Task to carry out: Although the records include pictures, the copy should not; write out exactly the lines from the first through the line with "## Getting Started".

START Records to process

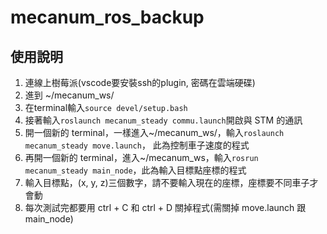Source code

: # mecanum_ros_backup

## 使用說明
1. 連線上樹莓派(vscode要安裝ssh的plugin, 密碼在雲端硬碟)
2. 進到 ~/mecanum_ws/
3. 在terminal輸入```source devel/setup.bash```
4. 接著輸入```roslaunch mecanum_steady commu.launch```開啟與 STM 的通訊
5. 開一個新的 terminal，一樣進入~/mecanum_ws/，輸入```roslaunch mecanum_steady move.launch```，
此為控制車子速度的程式
6. 再開一個新的 terminal，進入~/mecanum_ws，輸入```rosrun mecanum_steady main_node```，此為輸入目標點座標的程式
7. 輸入目標點，(x, y, z)三個數字，請不要輸入現在的座標，座標要不同車子才會動
8. 每次測試完都要用 ctrl + C 和 ctrl + D 關掉程式(需關掉 move.launch 跟 main_node)

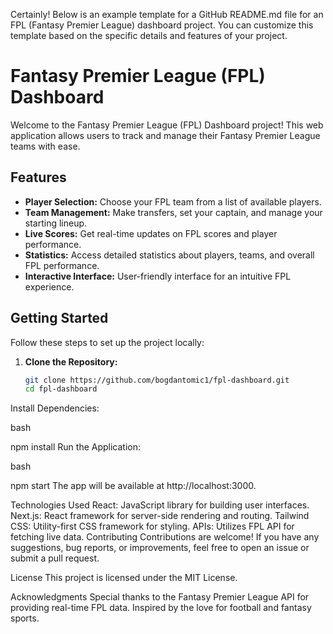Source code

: Certainly! Below is an example template for a GitHub README.md file for an FPL (Fantasy Premier League) dashboard project. You can customize this template based on the specific details and features of your project.

# Fantasy Premier League (FPL) Dashboard

Welcome to the Fantasy Premier League (FPL) Dashboard project! This web application allows users to track and manage their Fantasy Premier League teams with ease.

## Features

- **Player Selection:** Choose your FPL team from a list of available players.
- **Team Management:** Make transfers, set your captain, and manage your starting lineup.
- **Live Scores:** Get real-time updates on FPL scores and player performance.
- **Statistics:** Access detailed statistics about players, teams, and overall FPL performance.
- **Interactive Interface:** User-friendly interface for an intuitive FPL experience.

## Getting Started

Follow these steps to set up the project locally:

1. **Clone the Repository:**
   ```bash
   git clone https://github.com/bogdantomic1/fpl-dashboard.git
   cd fpl-dashboard
   ```

Install Dependencies:

bash

npm install
Run the Application:

bash

npm start
The app will be available at http://localhost:3000.

Technologies Used
React: JavaScript library for building user interfaces.
Next.js: React framework for server-side rendering and routing.
Tailwind CSS: Utility-first CSS framework for styling.
APIs: Utilizes FPL API for fetching live data.
Contributing
Contributions are welcome! If you have any suggestions, bug reports, or improvements, feel free to open an issue or submit a pull request.

License
This project is licensed under the MIT License.

Acknowledgments
Special thanks to the Fantasy Premier League API for providing real-time FPL data.
Inspired by the love for football and fantasy sports.
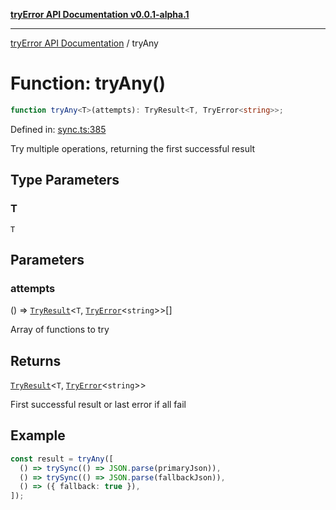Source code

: [**tryError API Documentation v0.0.1-alpha.1**](../index.md)

---

[tryError API Documentation](../index.md) / tryAny

# Function: tryAny()

```ts
function tryAny<T>(attempts): TryResult<T, TryError<string>>;
```

Defined in: [sync.ts:385](https://github.com/oconnorjohnson/try-error/blob/e3ae0308069a4fba073f4543d527ad76373db795/src/sync.ts#L385)

Try multiple operations, returning the first successful result

## Type Parameters

### T

`T`

## Parameters

### attempts

() => [`TryResult`](../type-aliases/TryResult.md)\<`T`, [`TryError`](../interfaces/TryError.md)\<`string`\>\>[]

Array of functions to try

## Returns

[`TryResult`](../type-aliases/TryResult.md)\<`T`, [`TryError`](../interfaces/TryError.md)\<`string`\>\>

First successful result or last error if all fail

## Example

```typescript
const result = tryAny([
  () => trySync(() => JSON.parse(primaryJson)),
  () => trySync(() => JSON.parse(fallbackJson)),
  () => ({ fallback: true }),
]);
```
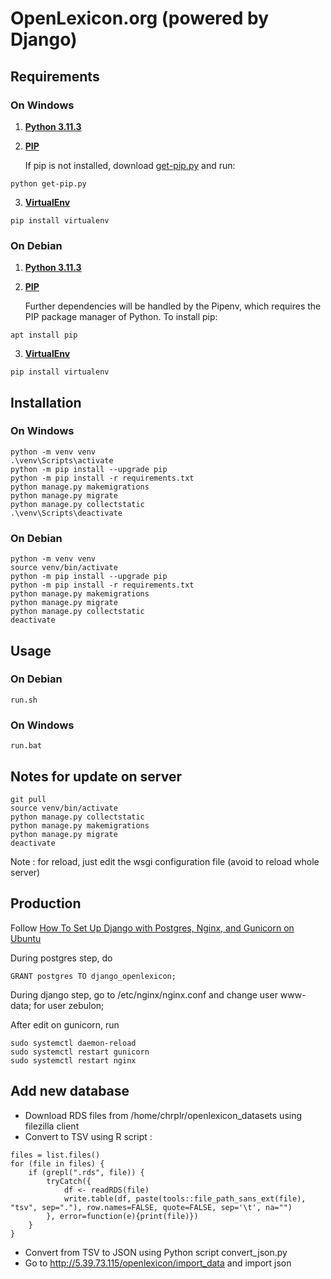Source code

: # OpenLexicon.org (powered by Django)

## Requirements

### On Windows

1. __[Python 3.11.3](https://www.python.org/downloads/release/python-3113/)__

2. __[PIP](https://pypi.org/project/pip/)__

    If pip is not installed, download [get-pip.py](https://bootstrap.pypa.io/get-pip.py) and run:

```
python get-pip.py
```

3. __[VirtualEnv](https://virtualenv.pypa.io/en/latest/)__

```
pip install virtualenv
```

### On Debian

1. __[Python 3.11.3](https://www.python.org/downloads/release/python-3113/)__

2. __[PIP](https://pypi.org/project/pip/)__

    Further dependencies will be handled by the Pipenv, which requires the PIP package manager of Python.
    To install pip:
```
apt install pip
```

3. __[VirtualEnv](https://virtualenv.pypa.io/en/latest/)__

```
pip install virtualenv
```

## Installation

### On Windows

```
python -m venv venv
.\venv\Scripts\activate
python -m pip install --upgrade pip
python -m pip install -r requirements.txt
python manage.py makemigrations
python manage.py migrate
python manage.py collectstatic
.\venv\Scripts\deactivate
```

### On Debian

```
python -m venv venv
source venv/bin/activate
python -m pip install --upgrade pip
python -m pip install -r requirements.txt
python manage.py makemigrations
python manage.py migrate
python manage.py collectstatic
deactivate
```

## Usage

### On Debian

```
run.sh
```

### On Windows

```
run.bat
```

## Notes for update on server

```
git pull
source venv/bin/activate
python manage.py collectstatic
python manage.py makemigrations
python manage.py migrate
deactivate
```

Note : for reload, just edit the wsgi configuration file (avoid to reload whole server)

## Production

Follow [How To Set Up Django with Postgres, Nginx, and Gunicorn on Ubuntu](https://www.digitalocean.com/community/tutorials/how-to-set-up-django-with-postgres-nginx-and-gunicorn-on-ubuntu)

During postgres step, do
```
GRANT postgres TO django_openlexicon;
```

During django step, go to /etc/nginx/nginx.conf and change user www-data; for user zebulon;

After edit on gunicorn, run
```
sudo systemctl daemon-reload
sudo systemctl restart gunicorn
sudo systemctl restart nginx
```

## Add new database

- Download RDS files from /home/chrplr/openlexicon_datasets using filezilla client
- Convert to TSV using R script :
```
files = list.files()
for (file in files) {
    if (grepl(".rds", file)) {
        tryCatch({
            df <- readRDS(file)
            write.table(df, paste(tools::file_path_sans_ext(file), "tsv", sep="."), row.names=FALSE, quote=FALSE, sep='\t', na="")
        }, error=function(e){print(file)})
    }
}
```
- Convert from TSV to JSON using Python script convert_json.py
- Go to http://5.39.73.115/openlexicon/import_data and import json
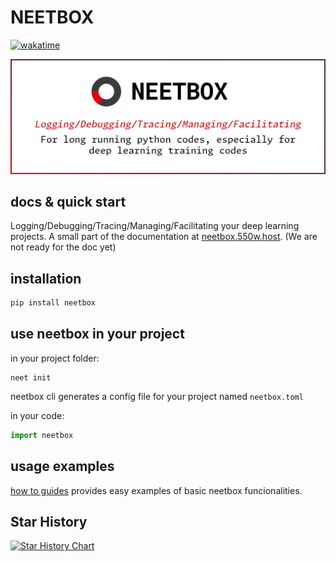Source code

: # NEETBOX

[![wakatime](https://wakatime.com/badge/user/b93a26b6-8ea1-44ef-99ed-bcb6e2c732f1/project/8f99904d-dbb1-49e4-814d-8d18bf1e6d1c.svg)](https://wakatime.com/badge/user/b93a26b6-8ea1-44ef-99ed-bcb6e2c732f1/project/8f99904d-dbb1-49e4-814d-8d18bf1e6d1c)

![](doc\static\img\readme.png)

## docs & quick start

Logging/Debugging/Tracing/Managing/Facilitating your deep learning projects. A small part of the documentation at [neetbox.550w.host](https://neetbox.550w.host). (We are not ready for the doc yet)

## installation

```bash
pip install neetbox
```

## use neetbox in your project

in your project folder:
```
neet init
```
neetbox cli generates a config file for your project named `neetbox.toml`

in your code:
```python
import neetbox
```

## usage examples

[how to guides](todo) provides easy examples of basic neetbox funcionalities.

## Star History

[![Star History Chart](https://api.star-history.com/svg?repos=visualDust/neetbox&type=Date)](https://star-history.com/#visualDust/neetbox&Date)
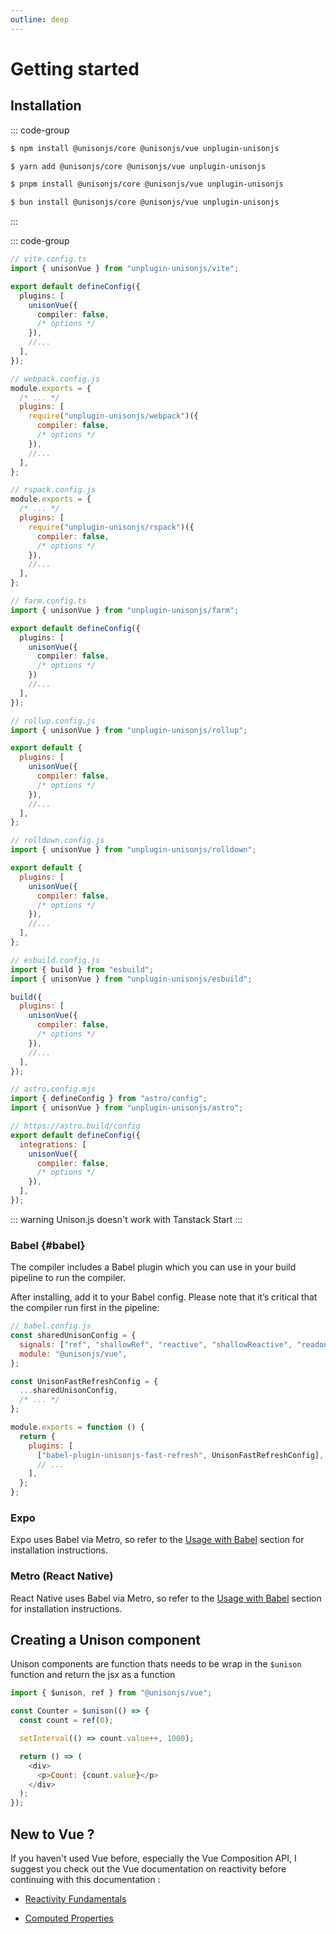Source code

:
 ```yaml
---
outline: deep
---
```


# Getting started

## Installation

::: code-group

```bash [NPM]
$ npm install @unisonjs/core @unisonjs/vue unplugin-unisonjs
```

```bash [Yarn]
$ yarn add @unisonjs/core @unisonjs/vue unplugin-unisonjs
```

```bash [PNPM]
$ pnpm install @unisonjs/core @unisonjs/vue unplugin-unisonjs
```

```bash [Bun]
$ bun install @unisonjs/core @unisonjs/vue unplugin-unisonjs
```

:::

::: code-group

```ts [Vite]
// vite.config.ts
import { unisonVue } from "unplugin-unisonjs/vite";

export default defineConfig({
  plugins: [
    unisonVue({
      compiler: false,
      /* options */
    }),
    //...
  ],
});
```

```js [webpack]
// webpack.config.js
module.exports = {
  /* ... */
  plugins: [
    require("unplugin-unisonjs/webpack")({
      compiler: false,
      /* options */
    }),
    //...
  ],
};
```

```js [Rspack]
// rspack.config.js
module.exports = {
  /* ... */
  plugins: [
    require("unplugin-unisonjs/rspack")({
      compiler: false,
      /* options */
    }),
    //...
  ],
};
```

```ts [Farm]
// farm.config.ts
import { unisonVue } from "unplugin-unisonjs/farm";

export default defineConfig({
  plugins: [
    unisonVue({
      compiler: false,
      /* options */
    })
    //...
  ],
});
```

```js [Rollup]
// rollup.config.js
import { unisonVue } from "unplugin-unisonjs/rollup";

export default {
  plugins: [
    unisonVue({
      compiler: false,
      /* options */
    }),
    //...
  ],
};
```

```js [Rolldown]
// rolldown.config.js
import { unisonVue } from "unplugin-unisonjs/rolldown";

export default {
  plugins: [
    unisonVue({
      compiler: false,
      /* options */
    }),
    //...
  ],
};
```

```js [esbuild]
// esbuild.config.js
import { build } from "esbuild";
import { unisonVue } from "unplugin-unisonjs/esbuild";

build({
  plugins: [
    unisonVue({
      compiler: false,
      /* options */
    }),
    //...
  ],
});
```

```js [Astro]
// astro.config.mjs
import { defineConfig } from "astro/config";
import { unisonVue } from "unplugin-unisonjs/astro";

// https://astro.build/config
export default defineConfig({
  integrations: [
    unisonVue({
      compiler: false,
      /* options */
    }),
  ],
});
```

::: warning
Unison.js doesn't work with Tanstack Start
:::

### Babel {#babel}

The compiler includes a Babel plugin which you can use in your build pipeline to run the compiler.

After installing, add it to your Babel config. Please note that it’s critical that the compiler run first in the pipeline:

```js
// babel.config.js
const sharedUnisonConfig = {
  signals: ["ref", "shallowRef", "reactive", "shallowReactive", "readonly"],
  module: "@unisonjs/vue",
};

const UnisonFastRefreshConfig = {
  ...sharedUnisonConfig,
  /* ... */
};

module.exports = function () {
  return {
    plugins: [
      ["babel-plugin-unisonjs-fast-refresh", UnisonFastRefreshConfig],
      // ...
    ],
  };
};
```

### Expo

Expo uses Babel via Metro, so refer to the [Usage with Babel](#babel) section for installation instructions.

### Metro (React Native)

React Native uses Babel via Metro, so refer to the [Usage with Babel](#babel) section for installation instructions.

## Creating a Unison component

Unison components are function thats needs to be wrap in the `$unison` function and return the jsx as a function

```js
import { $unison, ref } from "@unisonjs/vue";

const Counter = $unison(() => {
  const count = ref(0);

  setInterval(() => count.value++, 1000);

  return () => (
    <div>
      <p>Count: {count.value}</p>
    </div>
  );
});
```


## New to Vue ?

If you haven't used Vue before, especially the Vue Composition API, I suggest you check out the Vue documentation on reactivity before continuing with this documentation :

- [Reactivity Fundamentals](https://vuejs.org/guide/essentials/reactivity-fundamentals.html)

- [Computed Properties](https://vuejs.org/guide/essentials/computed.html)
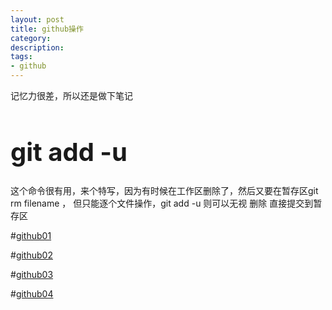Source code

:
 ```yaml
---
layout: post
title: github操作
category: 
description: 
tags:
- github
---
```


<style>
h1{
  font-size:40px
}
</style>
  
记忆力很差，所以还是做下笔记

<h1>git add -u</h1>  

<p>这个命令很有用，来个特写，因为有时候在工作区删除了，然后又要在暂存区git rm filename ， 但只能逐个文件操作，git add -u 则可以无视 删除 直接提交到暂存区</p>

#[github01](http://FruitPlus.github.io/images/github/github01.png)

#[github02](http://FruitPlus.github.io/images/github/github02.png)

#[github03](http://FruitPlus.github.io/images/github/github03.png)

#[github04](http://FruitPlus.github.io/images/github/github04.png)



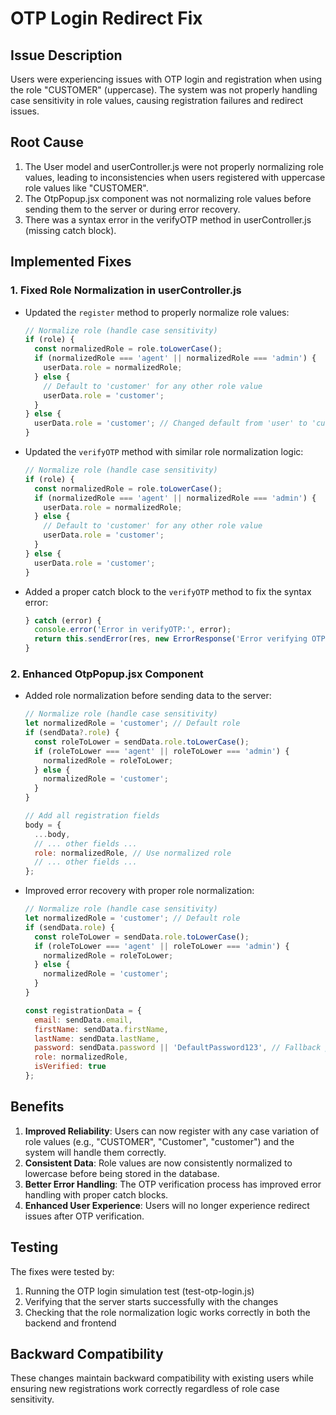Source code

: # OTP Login Redirect Fix

## Issue Description

Users were experiencing issues with OTP login and registration when using the role "CUSTOMER" (uppercase). The system was not properly handling case sensitivity in role values, causing registration failures and redirect issues.

## Root Cause

1. The User model and userController.js were not properly normalizing role values, leading to inconsistencies when users registered with uppercase role values like "CUSTOMER".
2. The OtpPopup.jsx component was not normalizing role values before sending them to the server or during error recovery.
3. There was a syntax error in the verifyOTP method in userController.js (missing catch block).

## Implemented Fixes

### 1. Fixed Role Normalization in userController.js

- Updated the `register` method to properly normalize role values:
  ```javascript
  // Normalize role (handle case sensitivity)
  if (role) {
    const normalizedRole = role.toLowerCase();
    if (normalizedRole === 'agent' || normalizedRole === 'admin') {
      userData.role = normalizedRole;
    } else {
      // Default to 'customer' for any other role value
      userData.role = 'customer';
    }
  } else {
    userData.role = 'customer'; // Changed default from 'user' to 'customer' for consistency
  }
  ```

- Updated the `verifyOTP` method with similar role normalization logic:
  ```javascript
  // Normalize role (handle case sensitivity)
  if (role) {
    const normalizedRole = role.toLowerCase();
    if (normalizedRole === 'agent' || normalizedRole === 'admin') {
      userData.role = normalizedRole;
    } else {
      // Default to 'customer' for any other role value
      userData.role = 'customer';
    }
  } else {
    userData.role = 'customer';
  }
  ```

- Added a proper catch block to the `verifyOTP` method to fix the syntax error:
  ```javascript
  } catch (error) {
    console.error('Error in verifyOTP:', error);
    return this.sendError(res, new ErrorResponse('Error verifying OTP', 500));
  }
  ```

### 2. Enhanced OtpPopup.jsx Component

- Added role normalization before sending data to the server:
  ```javascript
  // Normalize role (handle case sensitivity)
  let normalizedRole = 'customer'; // Default role
  if (sendData?.role) {
    const roleToLower = sendData.role.toLowerCase();
    if (roleToLower === 'agent' || roleToLower === 'admin') {
      normalizedRole = roleToLower;
    } else {
      normalizedRole = 'customer';
    }
  }
  
  // Add all registration fields
  body = {
    ...body,
    // ... other fields ...
    role: normalizedRole, // Use normalized role
    // ... other fields ...
  };
  ```

- Improved error recovery with proper role normalization:
  ```javascript
  // Normalize role (handle case sensitivity)
  let normalizedRole = 'customer'; // Default role
  if (sendData.role) {
    const roleToLower = sendData.role.toLowerCase();
    if (roleToLower === 'agent' || roleToLower === 'admin') {
      normalizedRole = roleToLower;
    } else {
      normalizedRole = 'customer';
    }
  }
  
  const registrationData = {
    email: sendData.email,
    firstName: sendData.firstName,
    lastName: sendData.lastName,
    password: sendData.password || 'DefaultPassword123', // Fallback password
    role: normalizedRole,
    isVerified: true
  };
  ```

## Benefits

1. **Improved Reliability**: Users can now register with any case variation of role values (e.g., "CUSTOMER", "Customer", "customer") and the system will handle them correctly.
2. **Consistent Data**: Role values are now consistently normalized to lowercase before being stored in the database.
3. **Better Error Handling**: The OTP verification process has improved error handling with proper catch blocks.
4. **Enhanced User Experience**: Users will no longer experience redirect issues after OTP verification.

## Testing

The fixes were tested by:
1. Running the OTP login simulation test (test-otp-login.js)
2. Verifying that the server starts successfully with the changes
3. Checking that the role normalization logic works correctly in both the backend and frontend

## Backward Compatibility

These changes maintain backward compatibility with existing users while ensuring new registrations work correctly regardless of role case sensitivity.
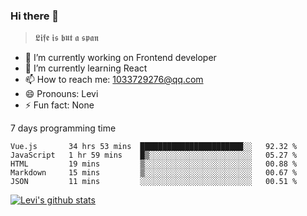 ### Hi there 👋

> 𝕷𝖎𝖋𝖊 𝖎𝖘 𝖇𝖚𝖙 𝖆 𝖘𝖕𝖆𝖓

- 🔭 I’m currently working on Frontend developer
- 🌱 I’m currently learning React
- 📫 How to reach me: 1033729276@qq.com
- 😄 Pronouns: Levi
- ⚡ Fun fact: None


7 days programming time



<!--START_SECTION:waka-->
```text
Vue.js       34 hrs 53 mins  ███████████████████████░░   92.32 % 
JavaScript   1 hr 59 mins    █▒░░░░░░░░░░░░░░░░░░░░░░░   05.27 % 
HTML         19 mins         ▒░░░░░░░░░░░░░░░░░░░░░░░░   00.88 % 
Markdown     15 mins         ▒░░░░░░░░░░░░░░░░░░░░░░░░   00.67 % 
JSON         11 mins         ░░░░░░░░░░░░░░░░░░░░░░░░░   00.51 % 
```
<!--END_SECTION:waka-->


[![Levi's github stats](https://github-readme-stats.vercel.app/api?username=chaossssss)](https://github.com/anuraghazra/github-readme-stats)
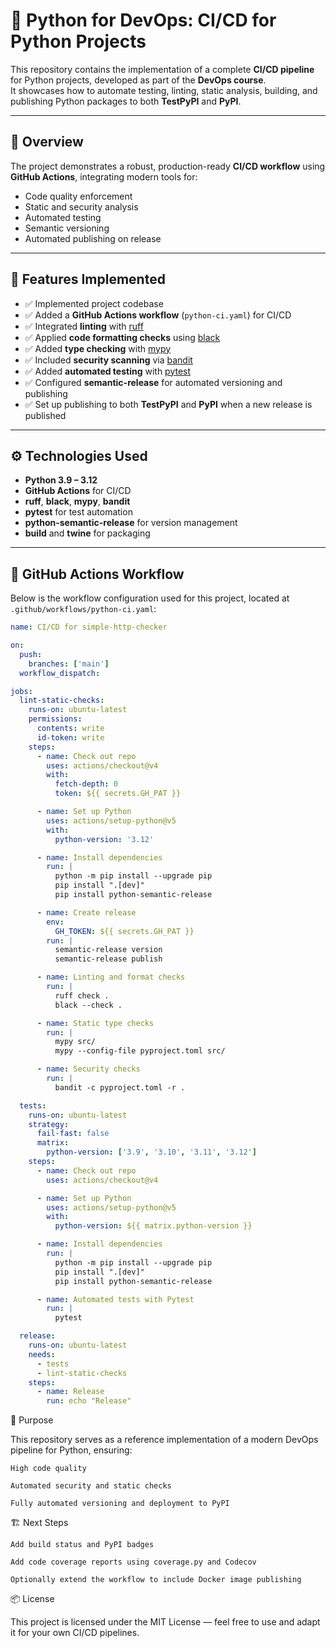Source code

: # 🐍 Python for DevOps: CI/CD for Python Projects

This repository contains the implementation of a complete **CI/CD pipeline** for Python projects, developed as part of the **DevOps course**.  
It showcases how to automate testing, linting, static analysis, building, and publishing Python packages to both **TestPyPI** and **PyPI**.

---

## 🚀 Overview

The project demonstrates a robust, production-ready **CI/CD workflow** using **GitHub Actions**, integrating modern tools for:
- Code quality enforcement
- Static and security analysis
- Automated testing
- Semantic versioning
- Automated publishing on release

---

## 🧩 Features Implemented

- ✅ Implemented project codebase  
- ✅ Added a **GitHub Actions workflow** (`python-ci.yaml`) for CI/CD  
- ✅ Integrated **linting** with [ruff](https://github.com/astral-sh/ruff)  
- ✅ Applied **code formatting checks** using [black](https://github.com/psf/black)  
- ✅ Added **type checking** with [mypy](https://github.com/python/mypy)  
- ✅ Included **security scanning** via [bandit](https://github.com/PyCQA/bandit)  
- ✅ Added **automated testing** with [pytest](https://pytest.org)  
- ✅ Configured **semantic-release** for automated versioning and publishing  
- ✅ Set up publishing to both **TestPyPI** and **PyPI** when a new release is published  

---

## ⚙️ Technologies Used

- **Python 3.9 – 3.12**  
- **GitHub Actions** for CI/CD  
- **ruff**, **black**, **mypy**, **bandit**  
- **pytest** for test automation  
- **python-semantic-release** for version management  
- **build** and **twine** for packaging  

---

## 🧱 GitHub Actions Workflow

Below is the workflow configuration used for this project, located at  
`.github/workflows/python-ci.yaml`:

```yaml
name: CI/CD for simple-http-checker

on:
  push:
    branches: ['main']
  workflow_dispatch:

jobs:
  lint-static-checks:
    runs-on: ubuntu-latest
    permissions:
      contents: write
      id-token: write
    steps:
      - name: Check out repo
        uses: actions/checkout@v4
        with:
          fetch-depth: 0
          token: ${{ secrets.GH_PAT }}

      - name: Set up Python
        uses: actions/setup-python@v5
        with:
          python-version: '3.12'

      - name: Install dependencies
        run: |
          python -m pip install --upgrade pip
          pip install ".[dev]"
          pip install python-semantic-release

      - name: Create release
        env:
          GH_TOKEN: ${{ secrets.GH_PAT }}
        run: |
          semantic-release version
          semantic-release publish

      - name: Linting and format checks
        run: |
          ruff check .
          black --check .

      - name: Static type checks
        run: |
          mypy src/
          mypy --config-file pyproject.toml src/

      - name: Security checks
        run: |
          bandit -c pyproject.toml -r .

  tests:
    runs-on: ubuntu-latest
    strategy:
      fail-fast: false
      matrix:
        python-version: ['3.9', '3.10', '3.11', '3.12']
    steps:
      - name: Check out repo
        uses: actions/checkout@v4

      - name: Set up Python
        uses: actions/setup-python@v5
        with:
          python-version: ${{ matrix.python-version }}

      - name: Install dependencies
        run: |
          python -m pip install --upgrade pip
          pip install ".[dev]"
          pip install python-semantic-release

      - name: Automated tests with Pytest
        run: |
          pytest

  release:
    runs-on: ubuntu-latest
    needs:
      - tests
      - lint-static-checks
    steps:
      - name: Release
        run: echo "Release"
```
🧠 Purpose

This repository serves as a reference implementation of a modern DevOps pipeline for Python, ensuring:

    High code quality

    Automated security and static checks

    Fully automated versioning and deployment to PyPI

🏗️ Next Steps

    Add build status and PyPI badges

    Add code coverage reports using coverage.py and Codecov

    Optionally extend the workflow to include Docker image publishing

📦 License

This project is licensed under the MIT License — feel free to use and adapt it for your own CI/CD pipelines.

END Records to process

Written solution:
Source code

: # mecanum_ros_backup

## 使用說明
1. 連線上樹莓派(vscode要安裝ssh的plugin, 密碼在雲端硬碟)
2. 進到 ~/mecanum_ws/
3. 在terminal輸入```source devel/setup.bash```
4. 接著輸入```roslaunch mecanum_steady commu.launch```開啟與 STM 的通訊
5. 開一個新的 terminal，一樣進入~/mecanum_ws/，輸入```roslaunch mecanum_steady move.launch```，
此為控制車子速度的程式
6. 再開一個新的 terminal，進入~/mecanum_ws，輸入```rosrun mecanum_steady main_node```，此為輸入目標點座標的程式
7. 輸入目標點，(x, y, z)三個數字，請不要輸入現在的座標，座標要不同車子才會動
8. 每次測試完都要用 ctrl + C 和 ctrl + D 關掉程式(需關掉 move.launch 跟 main_node)

Source code

: Certainly! Below is an example template for a GitHub README.md file for an FPL (Fantasy Premier League) dashboard project. You can customize this template based on the specific details and features of your project.

# Fantasy Premier League (FPL) Dashboard

Welcome to the Fantasy Premier League (FPL) Dashboard project! This web application allows users to track and manage their Fantasy Premier League teams with ease.

## Features

- **Player Selection:** Choose your FPL team from a list of available players.
- **Team Management:** Make transfers, set your captain, and manage your starting lineup.
- **Live Scores:** Get real-time updates on FPL scores and player performance.
- **Statistics:** Access detailed statistics about players, teams, and overall FPL performance.
- **Interactive Interface:** User-friendly interface for an intuitive FPL experience.

## Getting Started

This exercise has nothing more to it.